## Problem statement
In your copy, reproduce each entry exactly and leave out the pictures.

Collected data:
+===+
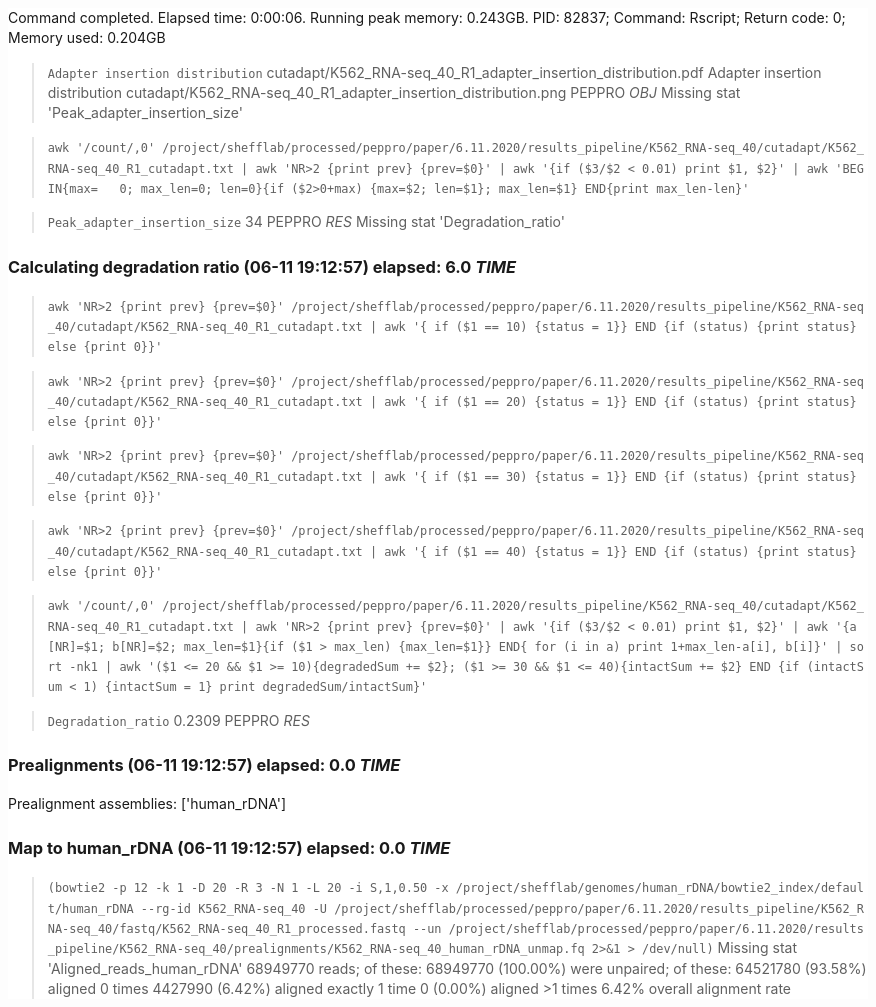 </pre>
Command completed. Elapsed time: 0:00:06. Running peak memory: 0.243GB.  
  PID: 82837;	Command: Rscript;	Return code: 0;	Memory used: 0.204GB

> `Adapter insertion distribution`	cutadapt/K562_RNA-seq_40_R1_adapter_insertion_distribution.pdf	Adapter insertion distribution	cutadapt/K562_RNA-seq_40_R1_adapter_insertion_distribution.png	PEPPRO	_OBJ_
Missing stat 'Peak_adapter_insertion_size'

> `awk '/count/,0' /project/shefflab/processed/peppro/paper/6.11.2020/results_pipeline/K562_RNA-seq_40/cutadapt/K562_RNA-seq_40_R1_cutadapt.txt | awk 'NR>2 {print prev} {prev=$0}' | awk '{if ($3/$2 < 0.01) print $1, $2}' | awk 'BEGIN{max=   0; max_len=0; len=0}{if ($2>0+max) {max=$2; len=$1}; max_len=$1} END{print max_len-len}'`

> `Peak_adapter_insertion_size`	34	PEPPRO	_RES_
Missing stat 'Degradation_ratio'

###  Calculating degradation ratio (06-11 19:12:57) elapsed: 6.0 _TIME_


> `awk 'NR>2 {print prev} {prev=$0}' /project/shefflab/processed/peppro/paper/6.11.2020/results_pipeline/K562_RNA-seq_40/cutadapt/K562_RNA-seq_40_R1_cutadapt.txt | awk '{ if ($1 == 10) {status = 1}} END {if (status) {print status} else {print 0}}'`

> `awk 'NR>2 {print prev} {prev=$0}' /project/shefflab/processed/peppro/paper/6.11.2020/results_pipeline/K562_RNA-seq_40/cutadapt/K562_RNA-seq_40_R1_cutadapt.txt | awk '{ if ($1 == 20) {status = 1}} END {if (status) {print status} else {print 0}}'`

> `awk 'NR>2 {print prev} {prev=$0}' /project/shefflab/processed/peppro/paper/6.11.2020/results_pipeline/K562_RNA-seq_40/cutadapt/K562_RNA-seq_40_R1_cutadapt.txt | awk '{ if ($1 == 30) {status = 1}} END {if (status) {print status} else {print 0}}'`

> `awk 'NR>2 {print prev} {prev=$0}' /project/shefflab/processed/peppro/paper/6.11.2020/results_pipeline/K562_RNA-seq_40/cutadapt/K562_RNA-seq_40_R1_cutadapt.txt | awk '{ if ($1 == 40) {status = 1}} END {if (status) {print status} else {print 0}}'`

> `awk '/count/,0' /project/shefflab/processed/peppro/paper/6.11.2020/results_pipeline/K562_RNA-seq_40/cutadapt/K562_RNA-seq_40_R1_cutadapt.txt | awk 'NR>2 {print prev} {prev=$0}' | awk '{if ($3/$2 < 0.01) print $1, $2}' | awk '{a[NR]=$1; b[NR]=$2; max_len=$1}{if ($1 > max_len) {max_len=$1}} END{ for (i in a) print 1+max_len-a[i], b[i]}' | sort -nk1 | awk '($1 <= 20 && $1 >= 10){degradedSum += $2}; ($1 >= 30 && $1 <= 40){intactSum += $2} END {if (intactSum < 1) {intactSum = 1} print degradedSum/intactSum}'`

> `Degradation_ratio`	0.2309	PEPPRO	_RES_

### Prealignments (06-11 19:12:57) elapsed: 0.0 _TIME_

Prealignment assemblies: ['human_rDNA']

### Map to human_rDNA (06-11 19:12:57) elapsed: 0.0 _TIME_


> `(bowtie2 -p 12 -k 1 -D 20 -R 3 -N 1 -L 20 -i S,1,0.50 -x /project/shefflab/genomes/human_rDNA/bowtie2_index/default/human_rDNA --rg-id K562_RNA-seq_40 -U /project/shefflab/processed/peppro/paper/6.11.2020/results_pipeline/K562_RNA-seq_40/fastq/K562_RNA-seq_40_R1_processed.fastq --un /project/shefflab/processed/peppro/paper/6.11.2020/results_pipeline/K562_RNA-seq_40/prealignments/K562_RNA-seq_40_human_rDNA_unmap.fq 2>&1 > /dev/null)`
Missing stat 'Aligned_reads_human_rDNA'
68949770 reads; of these:
  68949770 (100.00%) were unpaired; of these:
    64521780 (93.58%) aligned 0 times
    4427990 (6.42%) aligned exactly 1 time
    0 (0.00%) aligned >1 times
6.42% overall alignment rate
+===+
## Reply to the task
 </pre>
Command completed. Elapsed time: 0:00:06. Running peak memory: 0.243GB.  
  PID: 82837;	Command: Rscript;	Return code: 0;	Memory used: 0.204GB

> `Adapter insertion distribution`	cutadapt/K562_RNA-seq_40_R1_adapter_insertion_distribution.pdf	Adapter insertion distribution	cutadapt/K562_RNA-seq_40_R1_adapter_insertion_distribution.png	PEPPRO	_OBJ_
Missing stat 'Peak_adapter_insertion_size'

> `awk '/count/,0' /project/shefflab/processed/peppro/paper/6.11.2020/results_pipeline/K562_RNA-seq_40/cutadapt/K562_RNA-seq_40_R1_cutadapt.txt | awk 'NR>2 {print prev} {prev=$0}' | awk '{if ($3/$2 < 0.01) print $1, $2}' | awk 'BEGIN{max=   0; max_len=0; len=0}{if ($2>0+max) {max=$2; len=$1}; max_len=$1} END{print max_len-len}'`

> `Peak_adapter_insertion_size`	34	PEPPRO	_RES_
Missing stat 'Degradation_ratio'

###  Calculating degradation ratio (06-11 19:12:57) elapsed: 6.0 _TIME_


> `awk 'NR>2 {print prev} {prev=$0}' /project/shefflab/processed/peppro/paper/6.11.2020/results_pipeline/K562_RNA-seq_40/cutadapt/K562_RNA-seq_40_R1_cutadapt.txt | awk '{ if ($1 == 10) {status = 1}} END {if (status) {print status} else {print 0}}'`

> `awk 'NR>2 {print prev} {prev=$0}' /project/shefflab/processed/peppro/paper/6.11.2020/results_pipeline/K562_RNA-seq_40/cutadapt/K562_RNA-seq_40_R1_cutadapt.txt | awk '{ if ($1 == 20) {status = 1}} END {if (status) {print status} else {print 0}}'`

> `awk 'NR>2 {print prev} {prev=$0}' /project/shefflab/processed/peppro/paper/6.11.2020/results_pipeline/K562_RNA-seq_40/cutadapt/K562_RNA-seq_40_R1_cutadapt.txt | awk '{ if ($1 == 30) {status = 1}} END {if (status) {print status} else {print 0}}'`

> `awk 'NR>2 {print prev} {prev=$0}' /project/shefflab/processed/peppro/paper/6.11.2020/results_pipeline/K562_RNA-seq_40/cutadapt/K562_RNA-seq_40_R1_cutadapt.txt | awk '{ if ($1 == 40) {status = 1}} END {if (status) {print status} else {print 0}}'`

> `awk '/count/,0' /project/shefflab/processed/peppro/paper/6.11.2020/results_pipeline/K562_RNA-seq_40/cutadapt/K562_RNA-seq_40_R1_cutadapt.txt | awk 'NR>2 {print prev} {prev=$0}' | awk '{if ($3/$2 < 0.01) print $1, $2}' | awk '{a[NR]=$1; b[NR]=$2; max_len=$1}{if ($1 > max_len) {max_len=$1}} END{ for (i in a) print 1+max_len-a[i], b[i]}' | sort -nk1 | awk '($1 <= 20 && $1 >= 10){degradedSum += $2}; ($1 >= 30 && $1 <= 40){intactSum += $2} END {if (intactSum < 1) {intactSum = 1} print degradedSum/intactSum}'`

> `Degradation_ratio`	0.2309	PEPPRO	_RES_

### Prealignments (06-11 19:12:57) elapsed: 0.0 _TIME_

Prealignment assemblies: ['human_rDNA']

### Map to human_rDNA (06-11 19:12:57) elapsed: 0.0 _TIME_


> `(bowtie2 -p 12 -k 1 -D 20 -R 3 -N 1 -L 20 -i S,1,0.50 -x /project/shefflab/genomes/human_rDNA/bowtie2_index/default/human_rDNA --rg-id K562_RNA-seq_40 -U /project/shefflab/processed/peppro/paper/6.11.2020/results_pipeline/K562_RNA-seq_40/fastq/K562_RNA-seq_40_R1_processed.fastq --un /project/shefflab/processed/peppro/paper/6.11.2020/results_pipeline/K562_RNA-seq_40/prealignments/K562_RNA-seq_40_human_rDNA_unmap.fq 2>&1 > /dev/null)`
Missing stat 'Aligned_reads_human_rDNA'
68949770 reads; of these:
  68949770 (100.00%) were unpaired; of these:
    64521780 (93.58%) aligned 0 times
    4427990 (6.42%) aligned exactly 1 time
    0 (0.00%) aligned >1 times
6.42% overall alignment rate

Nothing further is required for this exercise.